We designed this system and demonstrated that it can grow the same or more crops without overusing nitrogen, which can contaminate groundwater and contribute to harmful greenhouse gas emissions.
Guihua Yu
The smart farming system (SSFS) produced wheat and rice plants that grew taller with bigger leaves, compared with other methods, with less nitrogen runoff.
The study, which was published in the Proceedings of the National Academy of Sciences, demonstrates that the copper-based gel film not only generates ammonia from nitrate waste but also detects nitrogen levels in the soil. This detection capability aids in determining the best time to drain nitrate from the soil to convert to ammonia, preventing it from escaping and contaminating the surrounding environment. Nitrate is a nitrogen compound that is essential for plant growth but can be a pollutant.

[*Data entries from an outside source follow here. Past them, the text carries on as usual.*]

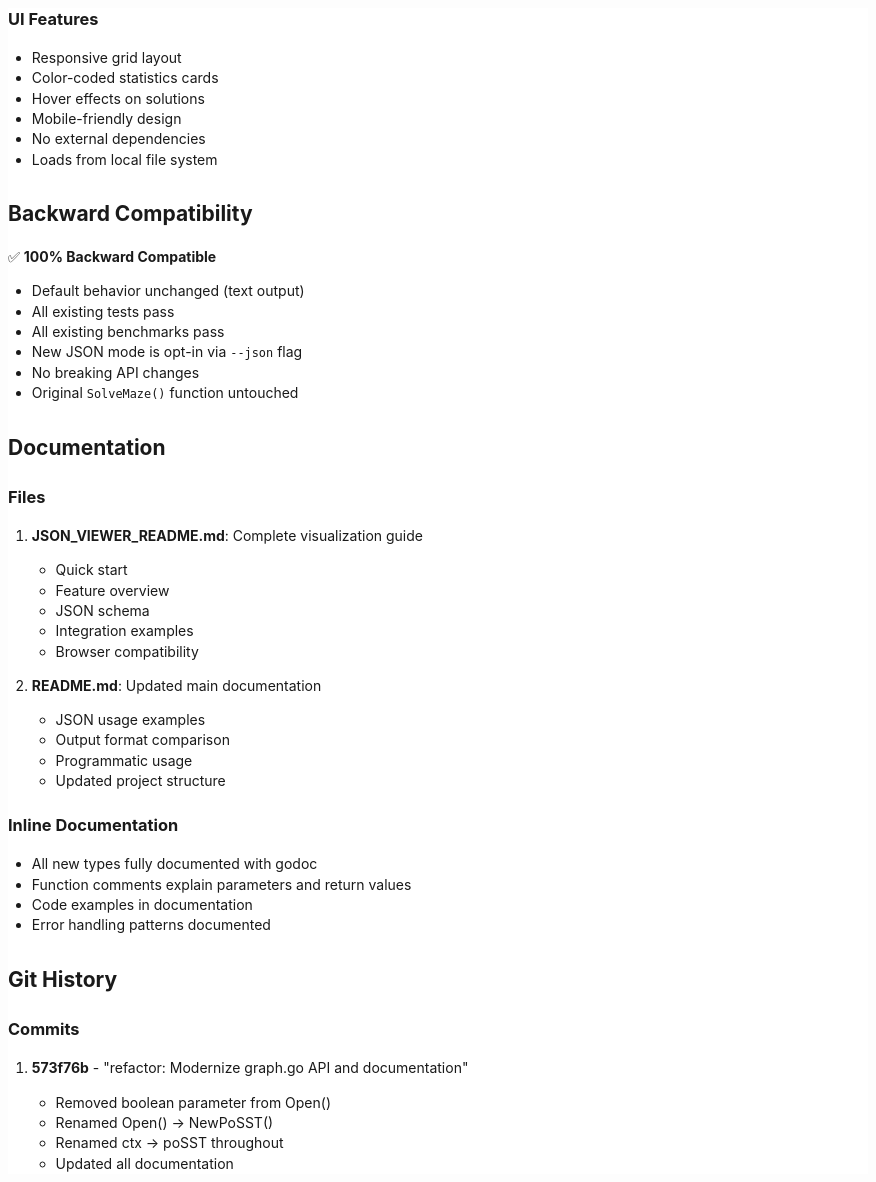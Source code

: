 ### UI Features

- Responsive grid layout
- Color-coded statistics cards
- Hover effects on solutions
- Mobile-friendly design
- No external dependencies
- Loads from local file system

## Backward Compatibility

✅ **100% Backward Compatible**

- Default behavior unchanged (text output)
- All existing tests pass
- All existing benchmarks pass
- New JSON mode is opt-in via `--json` flag
- No breaking API changes
- Original `SolveMaze()` function untouched

## Documentation

### Files

1. **JSON_VIEWER_README.md**: Complete visualization guide

   - Quick start
   - Feature overview
   - JSON schema
   - Integration examples
   - Browser compatibility

2. **README.md**: Updated main documentation
   - JSON usage examples
   - Output format comparison
   - Programmatic usage
   - Updated project structure

### Inline Documentation

- All new types fully documented with godoc
- Function comments explain parameters and return values
- Code examples in documentation
- Error handling patterns documented

## Git History

### Commits

1. **573f76b** - "refactor: Modernize graph.go API and documentation"

   - Removed boolean parameter from Open()
   - Renamed Open() → NewPoSST()
   - Renamed ctx → poSST throughout
   - Updated all documentation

The researchers collaborated with agricultural experts as part of the project to compare their work to traditional farming methods. When compared to other methods, the smart farming system resulted in taller wheat and rice plants with larger leaves and less nitrogen runoff.
Aside from the environmental consequences, excessive nitrogen fertiliser use can stunt crop growth, defeating the purpose of improving production. This new technology improves crop growth by allowing plants to take in and use nitrogen more efficiently by simultaneously producing ammonia and monitoring nitrogen levels.
Smart farming is a growing research field. World leaders are debating how to produce enough food for a global population that is expected to grow by more than 2 billion people by 2050, despite limited land availability and the need to reduce harmful emissions.
Farming isn’t the only industry that creates significant nitrogen pollution. Industrial and municipal wastewater often features high levels of nitrate because of production of electronics, food processing, textile manufacturing and more.
“We need to feed our growing population, but we also need to protect our water and air,” Yu explained. “Finding ways to capture and recycle nitrate-heavy wastewater could have far-reaching implications.”
Yu and his team’s previous agricultural breakthroughs include the development of self-watering soil and an innovative method of producing urea, another key component in fertilisers. The next step for the researchers will be to incorporate artificial intelligence into this farming platform. By doing so, they hope to broaden the range of crops they can work with and scale up fertilising operations.